Вскоре видение подтвердилось знамениями: телесная болезнь ненадолго отступила, здоровье стремительно возвратилось, и он ринулся в тяжкий путь, невзирая на старческую, предсмертную немощь членов – и вот, он одолевает суровые труды из великого пыла к Мартину, притом тем ревностнее в духовном служении, чем увереннее в награде.

Итак, после трудной дороги он приехал в Тур накануне праздника сего блаженного предстоятеля, когда дух его с победою преселился от тела (день св. Мартина, 11 ноября). Удвоенное ликование охватило город, ведь вся община и ежегодное празднование Мартина вновь справляла, и торжественно встречала долгожданного согражданина Одона. Каким благоговением сиял святой муж на том святом празднестве, какие слёзные молитвы воссылал он к Мартину, как приносил жертвы сокрушённого сердца (Пс 50:19) на оном алтаре спасения, сам точно жертва живая (Рим 12:1), сие описать не по нашим способностям, подавляемым тупоумием и косноязычием. Ибо, радея о своём скорейшем призвании, духом устремившись к Богу, а земное уже позабыв, он чистым взором ума, точно истинный Мартинов домочадец, сосредоточенно созерцал исключительно небесное.
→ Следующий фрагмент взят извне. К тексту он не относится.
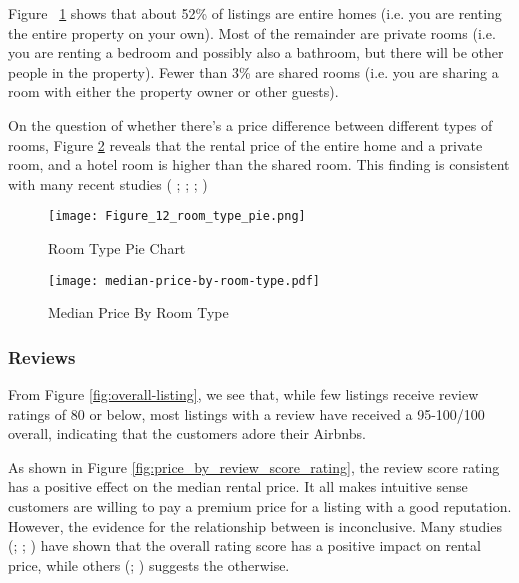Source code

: Figure ~\ref{fig:room_type_pie} shows that about 52\% of listings are entire homes
(i.e. you are renting the entire property on your own). Most of the remainder
are private rooms (i.e. you are renting a bedroom and possibly also a bathroom,
but there will be other people in the property). Fewer than 3\% are shared rooms
(i.e. you are sharing a room with either the property owner or other guests).

On the question of whether there's a price difference between different types of
rooms, Figure \ref{fig:room_type_price} reveals that the rental price of the
entire home and a private room, and a hotel room is higher than the shared room.
This finding is consistent with many recent studies (\cite{cai2019price} ;
\cite{benitez2018flexible}; \cite{chen2017consumer}; \cite{gibbs2018use})

\begin{figure}[H]
    \centering
        \centering
        \texttt{[image: Figure\_12\_room\_type\_pie.png]}
        \caption{Room Type Pie Chart}
        \label{fig:room_type_pie}
\end{figure}

\begin{figure}[H]
        \centering
        \texttt{[image: median-price-by-room-type.pdf]}
        \caption{Median Price By Room Type}
        \label{fig:room_type_price}
\end{figure}

\subsubsection*{Reviews}

From Figure   \ref{fig:overall-listing}, we see that, while few listings receive
review ratings of 80 or below, most listings with a review have received a
95-100/100 overall,  indicating that the customers adore their Airbnbs.


As shown in Figure \ref{fig:price_by_review_score_rating}, the review score
rating has a positive effect on the median rental price. It all makes intuitive
sense customers are willing to pay a premium price for a listing with a good
reputation.  However, the evidence for the relationship between is inconclusive.
Many studies (\cite{chen2017consumer}; \cite{gibbs2018use};
\cite{wang2017price}) have shown that the overall rating score has a positive
impact on rental price, while others (\cite{li2016pros}; \cite{zhang2017key})
suggests the otherwise.

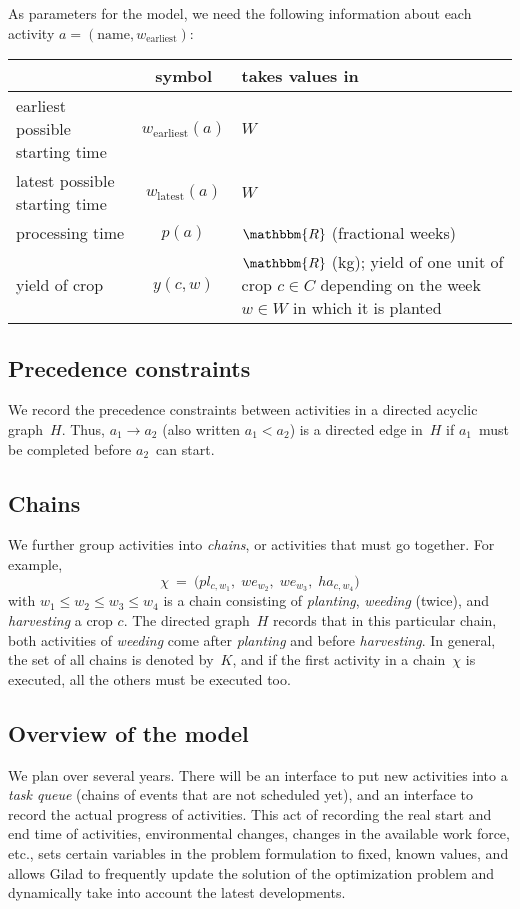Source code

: \documentclass[11pt,reqno]{amsart}
\newcommand{\RR}{\mathbbm{R}}
\newcommand{\lra}{\longrightarrow}
\numberwithin{equation}{section}
\begin{document}
As parameters for the model, we need the following information about each activity $a=(\text{name}, w_{\text{earliest}})$:
\begin{center}
  \begin{tabular}{lcp{8cm}}
    & symbol & takes values in\\\hline 
    earliest possible starting time & $w_{\text{earliest}}(a)$ & $W$ \\ 
    latest possible starting time & $w_{\text{latest}}(a)$ & $W$ \\ 
    processing time & $p(a)$ & $\RR$ (fractional weeks)\\ 
    yield of crop & $y(c,w)$ & $\RR$ (kg); yield of one unit of crop $c\in C$
    depending on the week $w\in W$ in which it is planted\\\hline
  \end{tabular}
\end{center}

\subsection{Precedence constraints}

We record the precedence constraints between  activities in a directed acyclic
graph~$H$. Thus, $a_1\lra a_2$ (also written $a_1<a_2$) is a directed edge
in~$H$ if $a_1$~must be completed before $a_2$~can start. 

\subsection{Chains}
We further group activities into \emph{chains}, or activities that must go
together. For example,
\[
   \chi
   \ = \
   \big(pl_{c,w_1}, \;
    we_{w_2},\;
    we_{w_3},\;
    ha_{c,w_4}\big)
\]
with $w_1\le w_2\le w_3\le w_4$ is a chain consisting of \emph{planting}, \emph{weeding}
(twice), and \emph{harvesting} a crop $c$. The directed graph~$H$ records that in this
particular chain, both activities of \emph{weeding} come after \emph{planting} and before
\emph{harvesting}. In general, the set of all chains is denoted by~$K$, and if the first
activity in a chain~$\chi$ is executed, all the others must be executed too.



\subsection{Overview of the model}

We plan over several years. There will be an interface to put new activities into a
\emph{task queue} (chains of events that are not scheduled yet), and an interface to
record the actual progress of activities. This act of recording the real start and end
time of activities, environmental changes, changes in the available work force, etc., sets
certain variables in the problem formulation to fixed, known values, and allows Gilad to
frequently update the solution of the optimization problem and dynamically take into
account the latest developments.
\end{document}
Итак, после отсрочки он опять чаял кончины в течение всего торжества в честь блаженного архиерея, но, когда вопреки надежде обетованный дар не был дан ему и на третий день, он затужил от тревоги. Но вот настал четвёртый день празднований, и горячка его вспыхнула с новой силой, а в предсердечную кровь вдруг проник холод и пронизывающей болью истребил его силы. При этом он вполне владел собой и был уверен в Божием милосердии и, хотя дух его изнемогал от болезни тела,

Но духом счастливым он зрит уже Бога, стремится, вздыхает,

Возглас последний звучит: «Ты, Христе́, искуплённых помилуй!»

Твердит имя «Марти́н», на Мартина взирает, мольбу воссылает.

Монахов, сошедшихся отовсюду и оплакивавших его невозвратимый уход, он наставил словом, вверил Богу отцовской молитвой, оградил благословениями и попрощался с ними, нежно вздохнув. Когда ж наступил четырнадцатый до декабря день, приходящийся также на конец октавы Мартинова празднования, сей блаженный дух, укрепившись божественным и спасительным Брашном, испив от животворящей Чаши, разрешился от тленной плоти и, ведомый Мартином, свободно взошёл к Царю Небесному, Коему возвратил вверенные себе таланты с многократным прибытком и, сам восприяв от Него равнодостойную награду, приобщённый собранию святых, исполнился блистания блаженного бессмертия чрез Христа, Господа нашего, Который живёт и царствует во веки веков. Аминь.